— Input data —
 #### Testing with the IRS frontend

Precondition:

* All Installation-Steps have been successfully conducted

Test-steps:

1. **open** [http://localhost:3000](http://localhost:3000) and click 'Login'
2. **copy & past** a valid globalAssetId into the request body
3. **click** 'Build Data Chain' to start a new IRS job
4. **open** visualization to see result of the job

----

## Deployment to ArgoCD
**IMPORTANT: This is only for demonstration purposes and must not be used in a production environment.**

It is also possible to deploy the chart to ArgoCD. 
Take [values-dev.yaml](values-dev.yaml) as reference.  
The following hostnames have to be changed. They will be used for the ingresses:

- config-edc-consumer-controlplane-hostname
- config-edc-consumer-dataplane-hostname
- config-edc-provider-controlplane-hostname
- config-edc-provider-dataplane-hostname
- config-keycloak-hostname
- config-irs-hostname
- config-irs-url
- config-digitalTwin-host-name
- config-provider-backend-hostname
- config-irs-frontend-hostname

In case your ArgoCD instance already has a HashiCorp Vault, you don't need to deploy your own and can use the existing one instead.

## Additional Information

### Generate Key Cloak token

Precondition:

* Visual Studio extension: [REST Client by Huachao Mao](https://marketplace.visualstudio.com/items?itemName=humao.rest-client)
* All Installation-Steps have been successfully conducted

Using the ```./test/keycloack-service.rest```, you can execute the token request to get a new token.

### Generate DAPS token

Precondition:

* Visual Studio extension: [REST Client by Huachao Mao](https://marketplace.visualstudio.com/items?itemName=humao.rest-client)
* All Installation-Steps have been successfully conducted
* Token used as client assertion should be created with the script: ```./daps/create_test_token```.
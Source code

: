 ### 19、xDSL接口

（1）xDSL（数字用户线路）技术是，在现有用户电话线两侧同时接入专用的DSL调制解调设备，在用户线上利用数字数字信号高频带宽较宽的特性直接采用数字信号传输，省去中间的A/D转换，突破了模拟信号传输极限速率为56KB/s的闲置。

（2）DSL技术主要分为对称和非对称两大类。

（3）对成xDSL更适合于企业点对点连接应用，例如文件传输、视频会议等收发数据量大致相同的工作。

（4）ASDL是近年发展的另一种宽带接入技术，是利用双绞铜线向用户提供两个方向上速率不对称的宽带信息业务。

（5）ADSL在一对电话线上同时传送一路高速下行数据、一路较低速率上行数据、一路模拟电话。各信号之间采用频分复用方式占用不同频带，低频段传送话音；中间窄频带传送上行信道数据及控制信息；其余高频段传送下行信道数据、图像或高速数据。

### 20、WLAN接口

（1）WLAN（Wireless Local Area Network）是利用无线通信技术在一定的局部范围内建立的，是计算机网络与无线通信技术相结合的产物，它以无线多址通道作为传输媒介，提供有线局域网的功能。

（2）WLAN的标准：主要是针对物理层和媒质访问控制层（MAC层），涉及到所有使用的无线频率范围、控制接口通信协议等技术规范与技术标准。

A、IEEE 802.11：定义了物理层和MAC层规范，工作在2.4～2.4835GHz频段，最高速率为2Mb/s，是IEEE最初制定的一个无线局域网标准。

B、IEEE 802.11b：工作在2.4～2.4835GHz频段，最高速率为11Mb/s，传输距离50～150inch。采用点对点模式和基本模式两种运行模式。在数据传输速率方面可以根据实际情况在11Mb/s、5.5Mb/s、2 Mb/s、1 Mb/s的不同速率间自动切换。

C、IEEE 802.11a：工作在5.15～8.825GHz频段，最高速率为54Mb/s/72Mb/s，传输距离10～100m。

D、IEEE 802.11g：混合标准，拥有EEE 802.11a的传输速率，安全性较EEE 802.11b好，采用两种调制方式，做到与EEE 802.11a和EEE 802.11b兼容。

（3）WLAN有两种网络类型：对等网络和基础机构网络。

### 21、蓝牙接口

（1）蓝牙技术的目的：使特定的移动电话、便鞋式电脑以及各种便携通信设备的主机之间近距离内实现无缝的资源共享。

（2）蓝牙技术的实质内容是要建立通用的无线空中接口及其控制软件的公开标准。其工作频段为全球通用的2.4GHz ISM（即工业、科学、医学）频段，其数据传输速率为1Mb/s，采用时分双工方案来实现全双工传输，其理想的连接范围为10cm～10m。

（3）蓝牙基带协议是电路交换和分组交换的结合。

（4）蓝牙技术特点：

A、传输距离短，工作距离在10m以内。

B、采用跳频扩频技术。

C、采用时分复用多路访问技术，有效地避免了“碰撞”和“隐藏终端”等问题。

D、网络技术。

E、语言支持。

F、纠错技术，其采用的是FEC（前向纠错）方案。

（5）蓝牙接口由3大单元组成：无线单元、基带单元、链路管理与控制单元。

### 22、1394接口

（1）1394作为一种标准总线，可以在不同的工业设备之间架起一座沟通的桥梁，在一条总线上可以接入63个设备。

— Exercise requirements —
The records above are to be given again in full, exactly as written.

— Written reply —
 #### Testing with the IRS frontend

Precondition:

* All Installation-Steps have been successfully conducted

Test-steps:

1. **open** [http://localhost:3000](http://localhost:3000) and click 'Login'
2. **copy & past** a valid globalAssetId into the request body
3. **click** 'Build Data Chain' to start a new IRS job
4. **open** visualization to see result of the job

----

## Deployment to ArgoCD
**IMPORTANT: This is only for demonstration purposes and must not be used in a production environment.**

It is also possible to deploy the chart to ArgoCD. 
Take [values-dev.yaml](values-dev.yaml) as reference.  
The following hostnames have to be changed. They will be used for the ingresses:

- config-edc-consumer-controlplane-hostname
- config-edc-consumer-dataplane-hostname
- config-edc-provider-controlplane-hostname
- config-edc-provider-dataplane-hostname
- config-keycloak-hostname
- config-irs-hostname
- config-irs-url
- config-digitalTwin-host-name
- config-provider-backend-hostname
- config-irs-frontend-hostname

In case your ArgoCD instance already has a HashiCorp Vault, you don't need to deploy your own and can use the existing one instead.

## Additional Information

### Generate Key Cloak token

Precondition:

* Visual Studio extension: [REST Client by Huachao Mao](https://marketplace.visualstudio.com/items?itemName=humao.rest-client)
* All Installation-Steps have been successfully conducted

Using the ```./test/keycloack-service.rest```, you can execute the token request to get a new token.

### Generate DAPS token

Precondition:

* Visual Studio extension: [REST Client by Huachao Mao](https://marketplace.visualstudio.com/items?itemName=humao.rest-client)
* All Installation-Steps have been successfully conducted
* Token used as client assertion should be created with the script: ```./daps/create_test_token```.
Source code

: ### 19、xDSL接口

（1）xDSL（数字用户线路）技术是，在现有用户电话线两侧同时接入专用的DSL调制解调设备，在用户线上利用数字数字信号高频带宽较宽的特性直接采用数字信号传输，省去中间的A/D转换，突破了模拟信号传输极限速率为56KB/s的闲置。

（2）DSL技术主要分为对称和非对称两大类。

（3）对成xDSL更适合于企业点对点连接应用，例如文件传输、视频会议等收发数据量大致相同的工作。

（4）ASDL是近年发展的另一种宽带接入技术，是利用双绞铜线向用户提供两个方向上速率不对称的宽带信息业务。

（5）ADSL在一对电话线上同时传送一路高速下行数据、一路较低速率上行数据、一路模拟电话。各信号之间采用频分复用方式占用不同频带，低频段传送话音；中间窄频带传送上行信道数据及控制信息；其余高频段传送下行信道数据、图像或高速数据。

### 20、WLAN接口

（1）WLAN（Wireless Local Area Network）是利用无线通信技术在一定的局部范围内建立的，是计算机网络与无线通信技术相结合的产物，它以无线多址通道作为传输媒介，提供有线局域网的功能。

（2）WLAN的标准：主要是针对物理层和媒质访问控制层（MAC层），涉及到所有使用的无线频率范围、控制接口通信协议等技术规范与技术标准。

A、IEEE 802.11：定义了物理层和MAC层规范，工作在2.4～2.4835GHz频段，最高速率为2Mb/s，是IEEE最初制定的一个无线局域网标准。

B、IEEE 802.11b：工作在2.4～2.4835GHz频段，最高速率为11Mb/s，传输距离50～150inch。采用点对点模式和基本模式两种运行模式。在数据传输速率方面可以根据实际情况在11Mb/s、5.5Mb/s、2 Mb/s、1 Mb/s的不同速率间自动切换。

C、IEEE 802.11a：工作在5.15～8.825GHz频段，最高速率为54Mb/s/72Mb/s，传输距离10～100m。

D、IEEE 802.11g：混合标准，拥有EEE 802.11a的传输速率，安全性较EEE 802.11b好，采用两种调制方式，做到与EEE 802.11a和EEE 802.11b兼容。

（3）WLAN有两种网络类型：对等网络和基础机构网络。

### 21、蓝牙接口

（1）蓝牙技术的目的：使特定的移动电话、便鞋式电脑以及各种便携通信设备的主机之间近距离内实现无缝的资源共享。

（2）蓝牙技术的实质内容是要建立通用的无线空中接口及其控制软件的公开标准。其工作频段为全球通用的2.4GHz ISM（即工业、科学、医学）频段，其数据传输速率为1Mb/s，采用时分双工方案来实现全双工传输，其理想的连接范围为10cm～10m。

（3）蓝牙基带协议是电路交换和分组交换的结合。

（4）蓝牙技术特点：

A、传输距离短，工作距离在10m以内。

B、采用跳频扩频技术。

C、采用时分复用多路访问技术，有效地避免了“碰撞”和“隐藏终端”等问题。

D、网络技术。

E、语言支持。

F、纠错技术，其采用的是FEC（前向纠错）方案。

（5）蓝牙接口由3大单元组成：无线单元、基带单元、链路管理与控制单元。

### 22、1394接口

（1）1394作为一种标准总线，可以在不同的工业设备之间架起一座沟通的桥梁，在一条总线上可以接入63个设备。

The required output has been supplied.